Scientific classification
- Clade: Archaeplastida
- Division: Rhodophyta
- Class: Florideophyceae
- Order: Ceramiales
- Family: Rhodomelaceae
- Genus: Osmundea
- Species: O. hybrida
- Binomial name: Osmundea hybrida (A.P.de Candolle) K.W.Nam
- Synonyms: Fucus hybridus A.P.de Candolle 1805; Laurencia hybrida (A.P.de Candolle) T.Lestiboudois 1827; Laurencia caespitosa var. subsimplex Montagne; Fucus pinnatifidus var. angustus Turner 1802; Laurencia caespitosa J.V.Lamouroux 1813; Laurencia pinnatifida var. angusta (Turner) Greville 1830 ;

= Osmundea hybrida =

- Genus: Osmundea
- Species: hybrida
- Authority: (A.P.de Candolle) K.W.Nam

Species of alga

Osmundea hybrida is a fairly small marine red alga.

==Description==
Osmundea hybrida is small branched alga which grows from a holdfast to 15 mm long.
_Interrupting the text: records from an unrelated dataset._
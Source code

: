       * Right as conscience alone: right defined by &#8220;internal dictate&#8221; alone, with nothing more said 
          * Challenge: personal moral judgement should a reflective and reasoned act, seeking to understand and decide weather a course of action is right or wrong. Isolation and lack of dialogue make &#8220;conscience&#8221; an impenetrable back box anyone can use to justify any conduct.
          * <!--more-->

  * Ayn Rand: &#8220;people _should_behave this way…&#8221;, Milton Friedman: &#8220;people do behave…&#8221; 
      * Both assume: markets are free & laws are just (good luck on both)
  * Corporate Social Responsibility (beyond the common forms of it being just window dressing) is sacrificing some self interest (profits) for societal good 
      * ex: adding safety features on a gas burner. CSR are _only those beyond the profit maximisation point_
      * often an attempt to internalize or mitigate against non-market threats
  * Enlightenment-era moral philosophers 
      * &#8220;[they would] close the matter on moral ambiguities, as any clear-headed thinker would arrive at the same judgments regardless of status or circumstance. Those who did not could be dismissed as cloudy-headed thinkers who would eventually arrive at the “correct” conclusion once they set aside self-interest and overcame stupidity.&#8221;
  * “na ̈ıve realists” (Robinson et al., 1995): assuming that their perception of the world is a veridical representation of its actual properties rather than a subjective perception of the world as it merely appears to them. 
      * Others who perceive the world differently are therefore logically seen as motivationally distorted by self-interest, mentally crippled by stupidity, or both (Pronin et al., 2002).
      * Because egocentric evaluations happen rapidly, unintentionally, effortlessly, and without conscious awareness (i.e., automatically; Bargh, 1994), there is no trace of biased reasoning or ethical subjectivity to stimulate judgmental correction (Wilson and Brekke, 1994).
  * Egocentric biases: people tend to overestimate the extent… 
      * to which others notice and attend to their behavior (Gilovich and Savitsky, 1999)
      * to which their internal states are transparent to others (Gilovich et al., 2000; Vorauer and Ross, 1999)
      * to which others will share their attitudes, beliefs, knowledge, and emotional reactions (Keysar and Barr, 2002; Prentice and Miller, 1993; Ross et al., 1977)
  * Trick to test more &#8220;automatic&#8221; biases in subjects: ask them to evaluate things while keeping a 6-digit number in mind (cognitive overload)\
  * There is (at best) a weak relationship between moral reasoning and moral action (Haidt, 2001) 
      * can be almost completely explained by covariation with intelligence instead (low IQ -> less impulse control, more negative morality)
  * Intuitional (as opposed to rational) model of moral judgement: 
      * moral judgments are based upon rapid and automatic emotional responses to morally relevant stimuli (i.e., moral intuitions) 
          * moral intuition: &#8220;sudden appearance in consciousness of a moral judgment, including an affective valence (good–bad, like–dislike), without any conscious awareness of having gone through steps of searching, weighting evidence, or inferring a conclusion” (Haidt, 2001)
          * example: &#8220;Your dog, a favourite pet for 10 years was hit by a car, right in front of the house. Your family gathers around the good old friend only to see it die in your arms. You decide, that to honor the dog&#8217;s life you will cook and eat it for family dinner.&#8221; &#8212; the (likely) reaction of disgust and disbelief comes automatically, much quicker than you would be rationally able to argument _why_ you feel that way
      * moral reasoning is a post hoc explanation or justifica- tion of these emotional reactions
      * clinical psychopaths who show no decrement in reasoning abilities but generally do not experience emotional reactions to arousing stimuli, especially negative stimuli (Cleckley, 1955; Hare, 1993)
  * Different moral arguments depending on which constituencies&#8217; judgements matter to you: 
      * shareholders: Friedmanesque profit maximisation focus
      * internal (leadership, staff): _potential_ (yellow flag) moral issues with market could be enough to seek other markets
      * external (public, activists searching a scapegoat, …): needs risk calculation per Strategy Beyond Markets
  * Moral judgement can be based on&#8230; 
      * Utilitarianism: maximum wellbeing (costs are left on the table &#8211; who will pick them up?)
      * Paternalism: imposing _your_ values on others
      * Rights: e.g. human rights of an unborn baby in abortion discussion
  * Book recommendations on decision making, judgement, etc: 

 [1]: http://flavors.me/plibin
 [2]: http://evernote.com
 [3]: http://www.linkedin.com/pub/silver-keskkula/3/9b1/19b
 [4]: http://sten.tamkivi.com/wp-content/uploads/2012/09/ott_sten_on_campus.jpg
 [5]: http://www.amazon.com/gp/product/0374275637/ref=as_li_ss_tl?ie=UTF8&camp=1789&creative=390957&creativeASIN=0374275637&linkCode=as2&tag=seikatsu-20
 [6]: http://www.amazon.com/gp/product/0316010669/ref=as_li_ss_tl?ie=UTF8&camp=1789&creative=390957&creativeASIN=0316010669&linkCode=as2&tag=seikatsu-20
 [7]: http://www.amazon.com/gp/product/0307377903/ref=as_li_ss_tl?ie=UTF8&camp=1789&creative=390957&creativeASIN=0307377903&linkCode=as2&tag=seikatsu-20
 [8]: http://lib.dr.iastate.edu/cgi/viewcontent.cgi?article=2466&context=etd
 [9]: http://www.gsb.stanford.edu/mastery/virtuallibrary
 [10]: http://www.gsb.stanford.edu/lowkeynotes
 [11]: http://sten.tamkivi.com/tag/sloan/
The axes show a main axis with branches which may be spiral or irregular. The main axis may be slightly compressed with a medulla of cells surrounded by a cortex deep purplish-brown in colour. A small circular pit occurs at the apex of the branches.

==Habitat==
Common but not as common as Osmundea pinnatifida. Epilithic in the littoral on stones, rock and on limpets.

==Reproduction==
Spermatangial receptacles, where the male gametes occur in small cups, are at the end of the side branches. Cystocarps are spherical and sessile and tetraspores are produced in small branchlets.

==Distribution==
This alga is to be found all around the British Isles as far north as Shetland. Further south it is recorded to Portugal.